Lake Louise, Alberta

Lake Louise, Alberta

Lake Louise, Alberta

Banff National Park is known around the world as one of the most photogenic places in Canada and Lake Louise as one of its crown jewels. The turquoise waters are real, the views are magnificent, and the journey is well worth it. If you have a chance to visit Canadian Rockies, make sure Lake Louise is on your list of planned stops.

Lake Louise, Alberta

I visited the lake on a cool and rainy day but it was no less impressive. If you can, get there before 10:30 am, as it gets really busy later in the day. There were plenty of parking spots available when we got there and a line-up of cars waiting for a spot when we finished our hike about an hour later. Skip the line-up and enjoy deserted trails early in the morning.

Lake Louise, Alberta

From the parking lot, there are a couple of trails you can hike. Take the one to the lookout point. It’s a bit of a climb but not overly onerous. You will feel it but it’s definitely doable. Take a breather at the top and get ready for the fun part. From the lookout, you can either go back the same way you came, OR (and I highly recommend the OR), you can continue in the direction you were heading in, past the danger sign warning you of possible avalanches. It’s a much steeper trail that winds back and forth and the views are well worth it.

Lake Louise, Alberta

When you are nearly down to the lake, you will see an opening on your left to a rocky hillside. If you go out onto the rocks and cross them (carefully, seeing how they shift underfoot!) as far as you can go, you get rewarded with a much better viewpoint than you get from the outlook. If you want some great pictures, this is where it’s at.

Lake Louise, Alberta

Once you’re done taking in the stellar views, cross back over the rocks and follow the rest of the trail back to the boardwalk and up to the parking lot.
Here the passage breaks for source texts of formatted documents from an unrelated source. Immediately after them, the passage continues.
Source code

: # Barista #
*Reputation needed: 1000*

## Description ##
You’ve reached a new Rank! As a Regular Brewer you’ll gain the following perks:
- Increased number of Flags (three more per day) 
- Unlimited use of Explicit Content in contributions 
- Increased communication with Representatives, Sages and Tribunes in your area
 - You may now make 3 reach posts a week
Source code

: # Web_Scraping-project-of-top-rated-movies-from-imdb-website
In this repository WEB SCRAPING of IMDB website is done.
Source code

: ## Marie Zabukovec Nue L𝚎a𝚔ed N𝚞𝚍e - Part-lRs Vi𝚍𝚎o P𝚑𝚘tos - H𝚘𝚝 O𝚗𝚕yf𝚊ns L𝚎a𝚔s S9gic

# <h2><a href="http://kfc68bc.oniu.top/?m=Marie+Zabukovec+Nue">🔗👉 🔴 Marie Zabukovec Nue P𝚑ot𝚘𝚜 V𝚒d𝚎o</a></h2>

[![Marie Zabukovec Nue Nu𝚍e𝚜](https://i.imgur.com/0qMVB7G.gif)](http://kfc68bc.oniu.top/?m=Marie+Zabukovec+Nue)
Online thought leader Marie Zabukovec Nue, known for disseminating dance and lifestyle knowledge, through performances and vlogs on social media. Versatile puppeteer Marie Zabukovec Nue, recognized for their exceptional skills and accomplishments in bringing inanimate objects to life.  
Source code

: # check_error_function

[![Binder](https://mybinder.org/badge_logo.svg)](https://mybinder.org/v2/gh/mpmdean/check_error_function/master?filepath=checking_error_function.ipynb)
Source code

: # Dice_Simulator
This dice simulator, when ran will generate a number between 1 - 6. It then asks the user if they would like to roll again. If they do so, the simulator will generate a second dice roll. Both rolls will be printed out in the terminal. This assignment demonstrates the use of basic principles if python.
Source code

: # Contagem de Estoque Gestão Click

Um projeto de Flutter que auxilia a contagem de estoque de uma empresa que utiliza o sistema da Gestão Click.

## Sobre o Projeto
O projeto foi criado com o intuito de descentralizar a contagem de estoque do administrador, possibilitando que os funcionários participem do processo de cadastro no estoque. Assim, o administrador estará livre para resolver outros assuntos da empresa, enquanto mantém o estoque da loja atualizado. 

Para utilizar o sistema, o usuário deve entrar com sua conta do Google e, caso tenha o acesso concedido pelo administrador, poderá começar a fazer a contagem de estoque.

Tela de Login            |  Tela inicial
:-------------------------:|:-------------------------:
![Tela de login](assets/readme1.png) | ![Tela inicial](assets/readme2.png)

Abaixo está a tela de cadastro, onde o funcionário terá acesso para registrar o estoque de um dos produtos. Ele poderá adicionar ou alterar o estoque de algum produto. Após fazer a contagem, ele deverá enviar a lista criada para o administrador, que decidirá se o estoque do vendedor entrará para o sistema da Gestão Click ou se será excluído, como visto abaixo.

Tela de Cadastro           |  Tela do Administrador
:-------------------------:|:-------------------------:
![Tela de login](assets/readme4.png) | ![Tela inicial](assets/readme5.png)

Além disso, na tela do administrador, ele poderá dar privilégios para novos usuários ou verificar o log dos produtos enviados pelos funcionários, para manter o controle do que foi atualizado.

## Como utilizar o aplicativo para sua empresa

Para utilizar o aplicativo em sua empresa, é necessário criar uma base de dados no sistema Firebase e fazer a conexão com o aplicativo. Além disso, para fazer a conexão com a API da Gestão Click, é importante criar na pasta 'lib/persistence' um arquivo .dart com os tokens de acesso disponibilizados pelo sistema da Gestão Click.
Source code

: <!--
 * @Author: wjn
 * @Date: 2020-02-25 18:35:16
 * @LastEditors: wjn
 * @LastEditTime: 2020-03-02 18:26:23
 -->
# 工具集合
Depending on how long you stop to admire the remarkable scenery, you can do this loop in about an hour. Just be sure to wear sturdy shoes with good grip.

Lake Louise, Alberta

On the practical side, parking is free (yay!) but you do need to have a Banff National Park pass ($10 per day per person). You can buy one online to be able to use the drive-through lane on the highway (be sure to print out the pass and follow instructions to display it correctly) or purchase one on your way into the park. There are Parks Canada booths right on the highway, so you don’t need to detour.